THE MEADOWLANDS – An old friend of mind from college that I’ve known since 1985, has two boys. The oldest is a reasonable human being; like his dad, he thinks watching sports is boring and stupid. However, the 8-year-old has the disease that afflicts everyone reading this site: He thinks watching grown ups play children’s games is cool.
The kid’s already memorized all of the NFL teams. Half of his attempts at conversation involve spouting random football stats. And for reasons only the gods are privy to, this central Jersey boy is devoted to Gang Green instead of Big Blue.
This is why we don’t let eight year olds vote.
So my friend asked me if I’d like to come up and join him as he brought his youngest boy to his first-ever NFL game. That was back in September. I said sure. And that’s how it came to pass that I was attending the Jets-Dolphins game at Some Corporate Sponsor Name Stadium just as this hurricane-within-a-noreaster that they’ve dubbed “Sandy,” was slowly closing in on us.
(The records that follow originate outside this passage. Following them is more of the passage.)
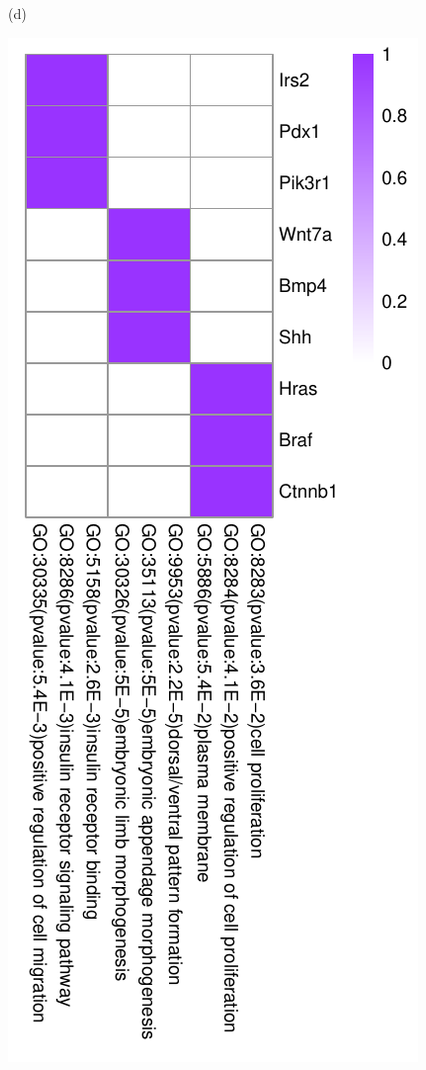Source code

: \documentclass{bmcart}
\begin{document}
\begin{figure}[!h]
\begin{minipage}{.3\linewidth}
    \centerline{(d)}
  \end{minipage}
  \hfil
  \begin{minipage}{.3\linewidth}
   \includegraphics[width=\linewidth]{DrawPictures/v24.pdf}

\end{minipage}
\end{figure}
\end{document}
I hadn’t been to a Jets game in about 20 years, and their fans were worse than I remembered. Unadulterated doltery. Particularly up in the $75 corner-endzone nosebleeds (Section 333), you’re not dealing with the finest that the New York metropolitan area has to offer.
There seemed to be a lot of Parliament smokers.
Of course the Fins fans were no charmers either. Like the one Miami moron who threw a mostly empty beer cup at a Jets fan who was wearing a big, furry panda bear head mask. You can’t make this stuff up… Instantly, there was shouting and a potential ganging up on said drunkard – until the New Jersey state cops showed up. As my friend pointed out, they really do look quite gay, with those tight blue shirts and those strange hats with the short, black brim.
Think Freddie Mercury’s German leather S&M phase.
The game itself was equally disastrous. The Jets . . . yeah, I don’t need to explain that to you guys. Suffice it to say, that without Darrelle Revis, and with Mark Sanchez, they suck about as bad as sucking gets.
I probably should’ve found a more articulate way to express that, but the place kinda rubbed off on me.
Anyway, we stayed until the 7 minute mark of the 4th, which was a fair bit longer than most Airplane fans. All in all, it was a brutal display on many fronts.
Fronts. That’s a storm pun. Get it? And Airplanes?
The best part by far was the halftime speech that former Jets lineman Dennis Byrd made when they retired his #90 jersey. It’s been twenty years since he was crippled after colliding with Scott Mersereau. Yet, he walks again. It was truly inspiring.
“I learned to be a man in Oklahoma,” Byrd said. “But I grew to be one in New York.”
Not quite Gehrig, but damned good stuff. He deserved better than bloated lunks and drunken buffoon parading as Jets fans.
Afterwards, I got in my car and headed home to Maryland. Managed to make it here ahead of Sandy, in one piece, and with time leftover to write this column.
So let’s hear it Jets fans. Have I unfairly disparaged thee? Lemme have it.
West Coast Craig will not be in today, L.A. has been evacuated because of Sandy.